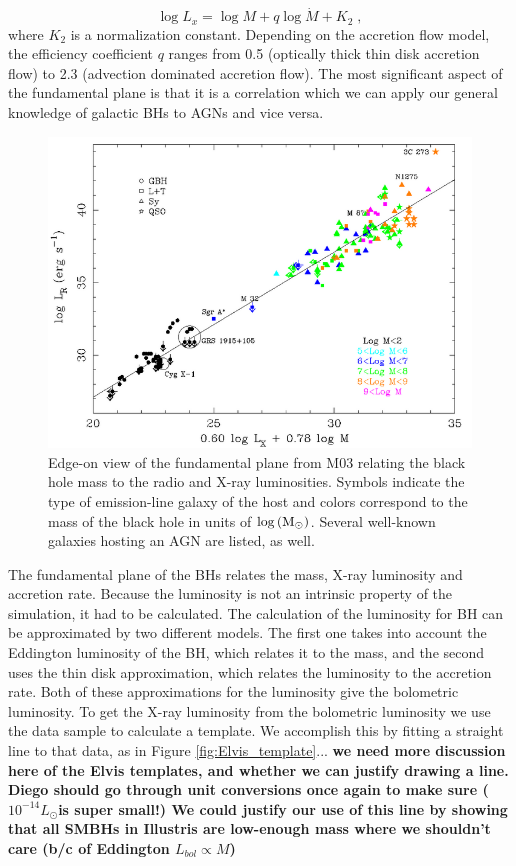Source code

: \begin{equation}
\log L_{x}=\log M+q\log\dot{M}+K_{2}\;,\label{eq:LxFP}
\end{equation}
where $K_{2}$ is a normalization constant. Depending on the accretion
flow model, the efficiency coefficient $q$ ranges from 0.5 (optically
thick thin disk accretion flow) to 2.3 (advection dominated accretion
flow). The most significant aspect of the fundamental plane is that
it is a correlation which we can apply our general knowledge of galactic
BHs to AGNs and vice versa.
\begin{figure}
\centering{}\includegraphics[clip,scale=0.35]{Figures/FP} \protect\caption{\label{fig:Fp}Edge-on view of the fundamental plane from M03 relating
the black hole mass to the radio and X-ray luminosities. Symbols indicate
the type of emission-line galaxy of the host and colors correspond
to the mass of the black hole in units of $\log\left({\rm M}_{\odot}\right)$.
Several well-known galaxies hosting an AGN are listed, as well.}
\end{figure}


The fundamental plane of the BHs relates the mass, X-ray luminosity
and accretion rate. Because the luminosity is not an intrinsic property
of the simulation, it had to be calculated. The calculation of the
luminosity for BH can be approximated by two different models. The
first one takes into account the Eddington luminosity of the BH, which
relates it to the mass, and the second uses the thin disk approximation,
which relates the luminosity to the accretion rate. Both of these
approximations for the luminosity give the bolometric luminosity.
To get the X-ray luminosity from the bolometric luminosity we use
the \citet{elvis1994atlasof} data sample to calculate a template. 
We accomplish this by fitting a straight line to that data, 
as in Figure \ref{fig:Elvis_template}... 
\textbf{we need more discussion here of the Elvis templates, and 
whether we can justify drawing a line. Diego should go through unit
conversions once again to make sure ($10^{-14} L_{\odot}$is super small!)
We could justify our use of this line by showing that all SMBHs in 
Illustris are low-enough mass where we shouldn't care (b/c of 
Eddington $L_{bol} \propto M$) }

════

What you will do: Would you provide an exact, picture-free copy of the data above?

Response box:
Source code

: \begin{equation}
\log L_{x}=\log M+q\log\dot{M}+K_{2}\;,\label{eq:LxFP}
\end{equation}
where $K_{2}$ is a normalization constant. Depending on the accretion
flow model, the efficiency coefficient $q$ ranges from 0.5 (optically
thick thin disk accretion flow) to 2.3 (advection dominated accretion
flow). The most significant aspect of the fundamental plane is that
it is a correlation which we can apply our general knowledge of galactic
BHs to AGNs and vice versa.
\begin{figure}
\centering{}\includegraphics[clip,scale=0.35]{Figures/FP} \protect\caption{\label{fig:Fp}Edge-on view of the fundamental plane from M03 relating
the black hole mass to the radio and X-ray luminosities. Symbols indicate
the type of emission-line galaxy of the host and colors correspond
to the mass of the black hole in units of $\log\left({\rm M}_{\odot}\right)$.
Several well-known galaxies hosting an AGN are listed, as well.}
\end{figure}


The fundamental plane of the BHs relates the mass, X-ray luminosity
and accretion rate. Because the luminosity is not an intrinsic property
of the simulation, it had to be calculated. The calculation of the
luminosity for BH can be approximated by two different models. The
first one takes into account the Eddington luminosity of the BH, which
relates it to the mass, and the second uses the thin disk approximation,
which relates the luminosity to the accretion rate. Both of these
approximations for the luminosity give the bolometric luminosity.
To get the X-ray luminosity from the bolometric luminosity we use
the \citet{elvis1994atlasof} data sample to calculate a template. 
We accomplish this by fitting a straight line to that data, 
as in Figure \ref{fig:Elvis_template}... 
\textbf{we need more discussion here of the Elvis templates, and 
whether we can justify drawing a line. Diego should go through unit
conversions once again to make sure ($10^{-14} L_{\odot}$is super small!)
We could justify our use of this line by showing that all SMBHs in 
Illustris are low-enough mass where we shouldn't care (b/c of 
Eddington $L_{bol} \propto M$) }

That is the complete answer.